What to work on:
Set down each entry as it stands. Skip the pictures.

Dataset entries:
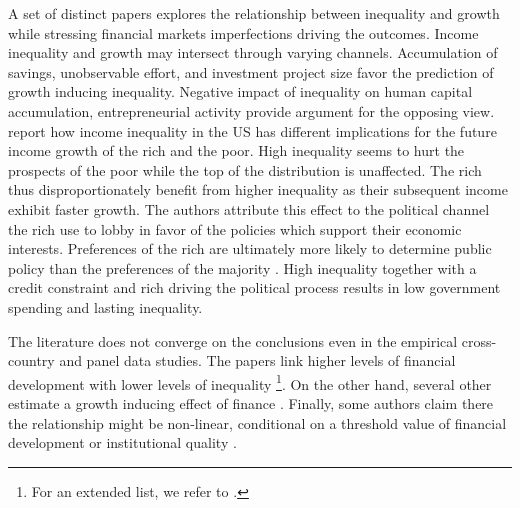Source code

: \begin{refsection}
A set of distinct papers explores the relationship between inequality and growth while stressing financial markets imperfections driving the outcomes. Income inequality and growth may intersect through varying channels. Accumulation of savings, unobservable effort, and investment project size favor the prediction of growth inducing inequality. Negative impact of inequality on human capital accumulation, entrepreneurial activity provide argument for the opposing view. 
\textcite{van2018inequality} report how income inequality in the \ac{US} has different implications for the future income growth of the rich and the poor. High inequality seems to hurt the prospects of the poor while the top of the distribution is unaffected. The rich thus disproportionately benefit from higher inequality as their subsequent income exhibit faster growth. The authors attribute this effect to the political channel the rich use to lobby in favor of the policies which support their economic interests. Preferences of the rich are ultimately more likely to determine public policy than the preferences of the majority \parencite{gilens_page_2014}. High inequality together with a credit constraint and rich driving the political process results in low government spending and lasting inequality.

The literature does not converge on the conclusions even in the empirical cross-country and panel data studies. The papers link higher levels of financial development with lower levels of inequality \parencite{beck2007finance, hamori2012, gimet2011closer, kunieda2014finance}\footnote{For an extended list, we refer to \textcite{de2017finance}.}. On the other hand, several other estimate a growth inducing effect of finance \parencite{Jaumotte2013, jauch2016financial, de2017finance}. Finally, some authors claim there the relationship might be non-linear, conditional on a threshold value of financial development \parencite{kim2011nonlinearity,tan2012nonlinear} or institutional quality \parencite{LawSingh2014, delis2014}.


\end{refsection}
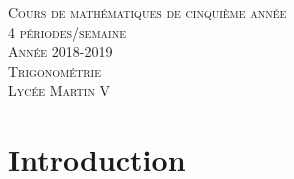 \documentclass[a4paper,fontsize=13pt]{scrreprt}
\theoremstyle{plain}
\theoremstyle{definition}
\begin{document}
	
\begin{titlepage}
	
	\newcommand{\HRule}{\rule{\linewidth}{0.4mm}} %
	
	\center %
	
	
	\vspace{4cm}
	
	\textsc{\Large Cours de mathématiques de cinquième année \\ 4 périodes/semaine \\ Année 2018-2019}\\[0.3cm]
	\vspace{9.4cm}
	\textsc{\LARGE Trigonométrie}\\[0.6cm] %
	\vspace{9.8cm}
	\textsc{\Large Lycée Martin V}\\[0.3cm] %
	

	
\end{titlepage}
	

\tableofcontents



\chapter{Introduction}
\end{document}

Problem solution:
Source code

: \begin{refsection}
A set of distinct papers explores the relationship between inequality and growth while stressing financial markets imperfections driving the outcomes. Income inequality and growth may intersect through varying channels. Accumulation of savings, unobservable effort, and investment project size favor the prediction of growth inducing inequality. Negative impact of inequality on human capital accumulation, entrepreneurial activity provide argument for the opposing view. 
\textcite{van2018inequality} report how income inequality in the \ac{US} has different implications for the future income growth of the rich and the poor. High inequality seems to hurt the prospects of the poor while the top of the distribution is unaffected. The rich thus disproportionately benefit from higher inequality as their subsequent income exhibit faster growth. The authors attribute this effect to the political channel the rich use to lobby in favor of the policies which support their economic interests. Preferences of the rich are ultimately more likely to determine public policy than the preferences of the majority \parencite{gilens_page_2014}. High inequality together with a credit constraint and rich driving the political process results in low government spending and lasting inequality.

The literature does not converge on the conclusions even in the empirical cross-country and panel data studies. The papers link higher levels of financial development with lower levels of inequality \parencite{beck2007finance, hamori2012, gimet2011closer, kunieda2014finance}\footnote{For an extended list, we refer to \textcite{de2017finance}.}. On the other hand, several other estimate a growth inducing effect of finance \parencite{Jaumotte2013, jauch2016financial, de2017finance}. Finally, some authors claim there the relationship might be non-linear, conditional on a threshold value of financial development \parencite{kim2011nonlinearity,tan2012nonlinear} or institutional quality \parencite{LawSingh2014, delis2014}.


\end{refsection}
 \documentclass[a4paper,fontsize=13pt]{scrreprt}
\theoremstyle{plain}
\theoremstyle{definition}
\begin{document}
	
\begin{titlepage}
	
	\newcommand{\HRule}{\rule{\linewidth}{0.4mm}} %
	
	\center %
	
	
	\vspace{4cm}
	
	\textsc{\Large Cours de mathématiques de cinquième année \\ 4 périodes/semaine \\ Année 2018-2019}\\[0.3cm]
	\vspace{9.4cm}
	\textsc{\LARGE Trigonométrie}\\[0.6cm] %
	\vspace{9.8cm}
	\textsc{\Large Lycée Martin V}\\[0.3cm] %
	

	
\end{titlepage}
	

\tableofcontents



\chapter{Introduction}
\end{document}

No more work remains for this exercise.